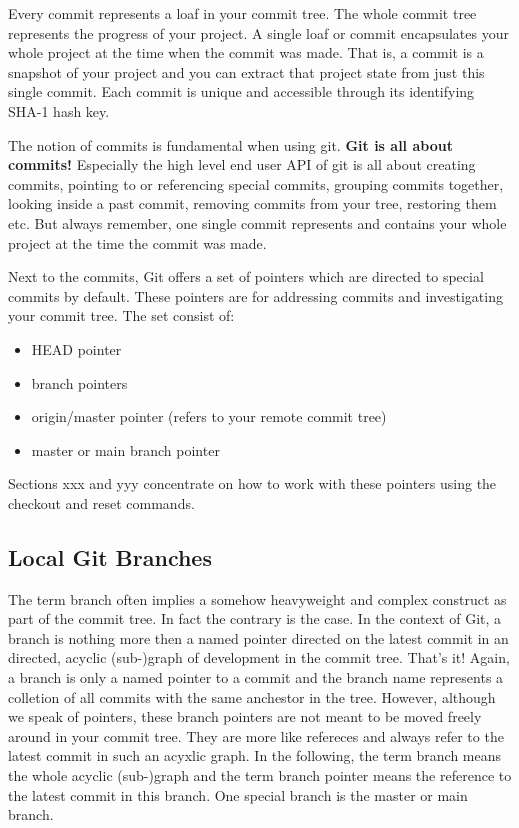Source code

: Every commit represents a loaf in your commit tree. The whole commit tree represents the 
progress of your project. A single loaf or commit encapsulates 
your whole project at the time when the commit was made. That is, a commit is a snapshot 
of your project and you can extract that project state from just this single commit.
Each commit is unique and accessible through its identifying SHA-1 hash key.

The notion of commits is fundamental when using git. \textbf{Git is all about commits!} Especially the high level end user API of 
git is all about creating commits, pointing to or referencing special commits, grouping commits together,
looking inside a past commit, removing commits from your tree, restoring them etc.
But always remember, one single commit represents and contains your whole project at the time the commit 
was made.
   
Next to the commits, Git offers a set of pointers which are directed to special commits by default. These 
pointers are for addressing commits and investigating your commit tree. The set consist of:
\begin{itemize}
	\item HEAD pointer
	\item branch pointers
	\item origin/master pointer (refers to your remote commit tree)
	\item master or main branch pointer
\end{itemize}

Sections xxx and yyy concentrate on how to work with these pointers using the checkout and reset 
commands.


\subsection*{Local Git Branches}

The term branch often implies a somehow heavyweight and complex construct as part of the commit 
tree. In fact the contrary is the case. In the context of Git, a branch is nothing more then 
a named pointer directed on the latest commit in an directed, acyclic (sub-)graph of development
in the commit tree. That's it! Again, a branch is only a named pointer to a commit and the 
branch name represents a colletion of all commits with the same anchestor in the tree. However, although
we speak of pointers, these branch pointers are not meant to be moved freely around in your commit tree.
They are more like refereces and always refer to the latest commit in such an acyxlic graph.
In the following, the term branch means the whole acyclic (sub-)graph and the term branch pointer 
means the reference to the latest commit in this branch.
One special branch is the master or main branch.

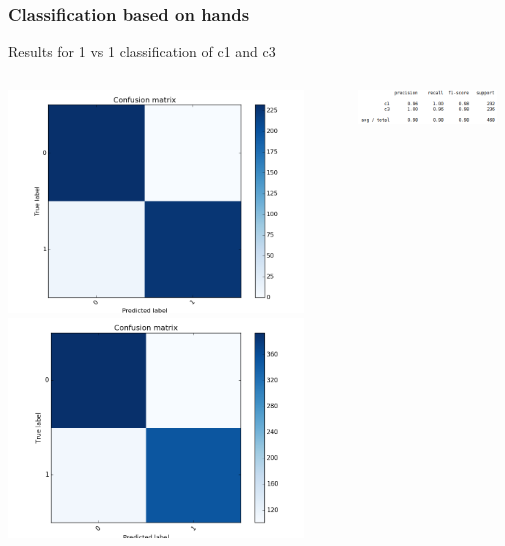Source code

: \documentclass{beamer}
\begin{document}
	\begin{frame}
		\frametitle{Classification based on hands}
		Results for 1 vs 1 classification of c1 and c3
		\begin{columns}
			\begin{column}{0.3\textwidth}
				\begin{center}
					\includegraphics[width=0.9\textwidth]{handpose_p8_c1+c3}\\			
					\includegraphics[width=0.9\textwidth]{handpose_p20_c1+c3}\\
				\end{center}
			\end{column}
			\begin{column}{0.7\textwidth}
				\begin{center}
					\includegraphics[width=0.9\textwidth]{handpose_p8_c1+c3_txt}\\

\end{center}
\end{column}
\end{columns}
\end{frame}
\end{document}
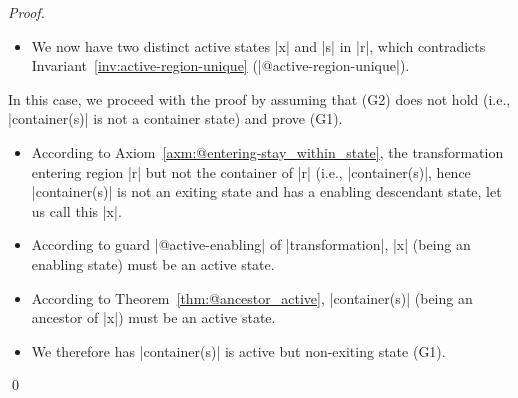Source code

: \begin{proof}
\begin{case}
\begin{itemize}
\begin{itemize}
\begin{itemize}
            \item We now have two distinct active states |x| and |s| in |r|, which contradicts Invariant~\ref{inv:active-region-unique} (|@active-region-unique|).
        \end{itemize}
    \end{itemize}
\end{itemize}
\end{case}

\begin{case}
\label{container_active:case2}
In this case, we proceed with the proof by assuming that (G2) does not hold (i.e., |container(s)| is not a container state) and prove (G1).  
\begin{itemize}
    \item According to Axiom~\ref{axm:@entering-stay_within_state}, the transformation entering region |r| but not the container of |r| (i.e., |container(s)|, hence |container(s)| is not an exiting state and has a enabling descendant state, let us call this |x|.

    \item According to guard |@active-enabling| of |transformation|, |x| (being an enabling state) must be an active state.
    
    \item According to Theorem~\ref{thm:@ancestor_active}, |container(s)| (being an ancestor of |x|) must be an active state. 

    \item We therefore has |container(s)| is active but non-exiting state (G1).    
\end{itemize}
\end{case}
\qed
\end{proof}
        




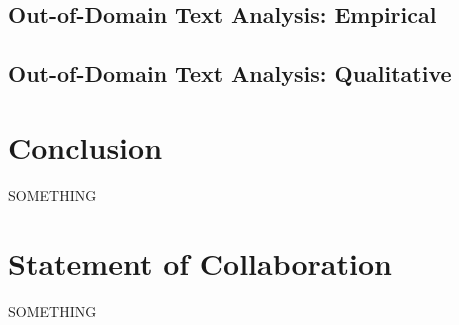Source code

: \documentclass[11pt,a4paper]{article}
\begin{document}

\subsection{Out-of-Domain Text Analysis: Empirical}%
\label{sec:out_domain_text_analysis_empirical}


\subsection{Out-of-Domain Text Analysis: Qualitative}%
\label{sub:out_domain_text_analysis_qualitative}



\section{Conclusion}%
\label{sec:conclusion}

SOMETHING




\section{Statement of Collaboration}
SOMETHING






\appendix
\end{document}
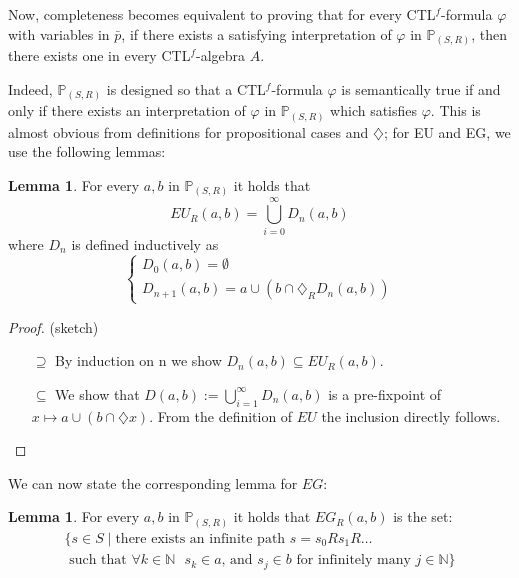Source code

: \documentclass[11pt]{article}
\newcommand{\CTLf}{{CTL$^f$}}
\newcommand{\phii}{{\varphi}}
\newcommand{\dia}{{\diamondsuit}}
\theoremstyle{definition}
\newtheorem{lemma}[definition]{Lemma}
\begin{document}
Now, completeness becomes equivalent to proving that for every \CTLf-formula $\phii$ with variables in $\bar{p}$, 
if there exists a satisfying interpretation of $\phii$ in $\mathbb{P}_{(S,R)}$, then there exists one in every \CTLf-algebra $A$.

Indeed, $\mathbb{P}_{(S,R)}$ is designed so that 
a \CTLf-formula $\phii$ is semantically true if and only if there exists an interpretation of $\phii$ in $\mathbb{P}_{(S,R)}$ which satisfies $\phii$.
This is almost obvious from definitions for propositional cases and $\dia$; for EU and EG, we use the following lemmas:

\begin{lemma}\label{EU_as_union}
        For every $a,b$ in $\mathbb{P}_{(S,R)}$ it holds that \[EU_R(a,b)=\bigcup_{i=0}^{\infty}D_n(a,b)\] where $D_n$ is defined inductively as
        \begin{equation*}
            \begin{cases}
                D_0(a,b)=\emptyset\\
                D_{n+1}(a,b)=a\cup(b\cap\dia_R D_n(a,b))
            \end{cases}
        \end{equation*}
        
\end{lemma}

\begin{proof}(sketch)
    \begin{itemize}
        \item[$\supseteq$] By induction on n we show $D_n(a,b) \subseteq EU_R(a,b)$.
        \item[$\subseteq$] We show that $D(a,b) := \bigcup_{i=1}^{\infty}D_n(a,b)$ is a pre-fixpoint of $x \mapsto a \cup (b \cap \dia x)$. From the definition of $EU$ the inclusion directly follows.
    \end{itemize}
\end{proof}

We can now state the corresponding lemma for $EG$:
\begin{lemma}\label{EG_as_set}
    For every $a,b$ in $\mathbb{P}_{(S,R)}$ it holds that $EG_R(a,b)$ is the set:
\begin{multline*}
    \{s\in S\mid \mbox{there exists an infinite path } s=s_0Rs_1R\ldots\\
    \mbox{ such that }\forall k\in \mathbb{N} \mbox{ } s_k\in a\mbox{, and } s_{j}\in b \mbox{ for infinitely many } j \in\mathbb{N}\}
\end{multline*}
\end{lemma}
\end{document}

════════════════════

_TASK STATEMENT_
Write the listing out exactly, word for word, but omit the pictures.

_TASK ANSWER_
Source code

: Every commit represents a loaf in your commit tree. The whole commit tree represents the 
progress of your project. A single loaf or commit encapsulates 
your whole project at the time when the commit was made. That is, a commit is a snapshot 
of your project and you can extract that project state from just this single commit.
Each commit is unique and accessible through its identifying SHA-1 hash key.

The notion of commits is fundamental when using git. \textbf{Git is all about commits!} Especially the high level end user API of 
git is all about creating commits, pointing to or referencing special commits, grouping commits together,
looking inside a past commit, removing commits from your tree, restoring them etc.
But always remember, one single commit represents and contains your whole project at the time the commit 
was made.
   
Next to the commits, Git offers a set of pointers which are directed to special commits by default. These 
pointers are for addressing commits and investigating your commit tree. The set consist of:
\begin{itemize}
	\item HEAD pointer
	\item branch pointers
	\item origin/master pointer (refers to your remote commit tree)
	\item master or main branch pointer
\end{itemize}

Sections xxx and yyy concentrate on how to work with these pointers using the checkout and reset 
commands.


\subsection*{Local Git Branches}

The term branch often implies a somehow heavyweight and complex construct as part of the commit 
tree. In fact the contrary is the case. In the context of Git, a branch is nothing more then 
a named pointer directed on the latest commit in an directed, acyclic (sub-)graph of development
in the commit tree. That's it! Again, a branch is only a named pointer to a commit and the 
branch name represents a colletion of all commits with the same anchestor in the tree. However, although
we speak of pointers, these branch pointers are not meant to be moved freely around in your commit tree.
They are more like refereces and always refer to the latest commit in such an acyxlic graph.
In the following, the term branch means the whole acyclic (sub-)graph and the term branch pointer 
means the reference to the latest commit in this branch.
One special branch is the master or main branch.

Source code

: \documentclass{beamer}
\begin{document}
	\begin{frame}
		\frametitle{Classification based on hands}
		Results for 1 vs 1 classification of c1 and c3
		\begin{columns}
			\begin{column}{0.3\textwidth}
				\begin{center}
					\includegraphics[width=0.9\textwidth]{handpose_p8_c1+c3}\\			
					\includegraphics[width=0.9\textwidth]{handpose_p20_c1+c3}\\
				\end{center}
			\end{column}
			\begin{column}{0.7\textwidth}
				\begin{center}
					\includegraphics[width=0.9\textwidth]{handpose_p8_c1+c3_txt}\\

\end{center}
\end{column}
\end{columns}
\end{frame}
\end{document}
Source code

: \begin{proof}
\begin{case}
\begin{itemize}
\begin{itemize}
\begin{itemize}
            \item We now have two distinct active states |x| and |s| in |r|, which contradicts Invariant~\ref{inv:active-region-unique} (|@active-region-unique|).
        \end{itemize}
    \end{itemize}
\end{itemize}
\end{case}

\begin{case}
\label{container_active:case2}
In this case, we proceed with the proof by assuming that (G2) does not hold (i.e., |container(s)| is not a container state) and prove (G1).  
\begin{itemize}
    \item According to Axiom~\ref{axm:@entering-stay_within_state}, the transformation entering region |r| but not the container of |r| (i.e., |container(s)|, hence |container(s)| is not an exiting state and has a enabling descendant state, let us call this |x|.

    \item According to guard |@active-enabling| of |transformation|, |x| (being an enabling state) must be an active state.
    
    \item According to Theorem~\ref{thm:@ancestor_active}, |container(s)| (being an ancestor of |x|) must be an active state. 

    \item We therefore has |container(s)| is active but non-exiting state (G1).    
\end{itemize}
\end{case}
\qed
\end{proof}
        




Source code

: \documentclass[11pt,a4paper]{article}
\begin{document}

\subsection{Out-of-Domain Text Analysis: Empirical}%
\label{sec:out_domain_text_analysis_empirical}


\subsection{Out-of-Domain Text Analysis: Qualitative}%
\label{sub:out_domain_text_analysis_qualitative}



\section{Conclusion}%
\label{sec:conclusion}

SOMETHING




\section{Statement of Collaboration}
SOMETHING






\appendix
\end{document}
Source code

: \documentclass[11pt]{article}
\newcommand{\CTLf}{{CTL$^f$}}
\newcommand{\phii}{{\varphi}}
\newcommand{\dia}{{\diamondsuit}}
\theoremstyle{definition}
\newtheorem{lemma}[definition]{Lemma}
\begin{document}
Now, completeness becomes equivalent to proving that for every \CTLf-formula $\phii$ with variables in $\bar{p}$, 
if there exists a satisfying interpretation of $\phii$ in $\mathbb{P}_{(S,R)}$, then there exists one in every \CTLf-algebra $A$.

Indeed, $\mathbb{P}_{(S,R)}$ is designed so that 
a \CTLf-formula $\phii$ is semantically true if and only if there exists an interpretation of $\phii$ in $\mathbb{P}_{(S,R)}$ which satisfies $\phii$.
This is almost obvious from definitions for propositional cases and $\dia$; for EU and EG, we use the following lemmas:

\begin{lemma}\label{EU_as_union}
        For every $a,b$ in $\mathbb{P}_{(S,R)}$ it holds that \[EU_R(a,b)=\bigcup_{i=0}^{\infty}D_n(a,b)\] where $D_n$ is defined inductively as
        \begin{equation*}
            \begin{cases}
                D_0(a,b)=\emptyset\\
                D_{n+1}(a,b)=a\cup(b\cap\dia_R D_n(a,b))
            \end{cases}
        \end{equation*}
        
\end{lemma}

\begin{proof}(sketch)
    \begin{itemize}
        \item[$\supseteq$] By induction on n we show $D_n(a,b) \subseteq EU_R(a,b)$.
        \item[$\subseteq$] We show that $D(a,b) := \bigcup_{i=1}^{\infty}D_n(a,b)$ is a pre-fixpoint of $x \mapsto a \cup (b \cap \dia x)$. From the definition of $EU$ the inclusion directly follows.
    \end{itemize}
\end{proof}

We can now state the corresponding lemma for $EG$:
\begin{lemma}\label{EG_as_set}
    For every $a,b$ in $\mathbb{P}_{(S,R)}$ it holds that $EG_R(a,b)$ is the set:
\begin{multline*}
    \{s\in S\mid \mbox{there exists an infinite path } s=s_0Rs_1R\ldots\\
    \mbox{ such that }\forall k\in \mathbb{N} \mbox{ } s_k\in a\mbox{, and } s_{j}\in b \mbox{ for infinitely many } j \in\mathbb{N}\}
\end{multline*}
\end{lemma}
\end{document}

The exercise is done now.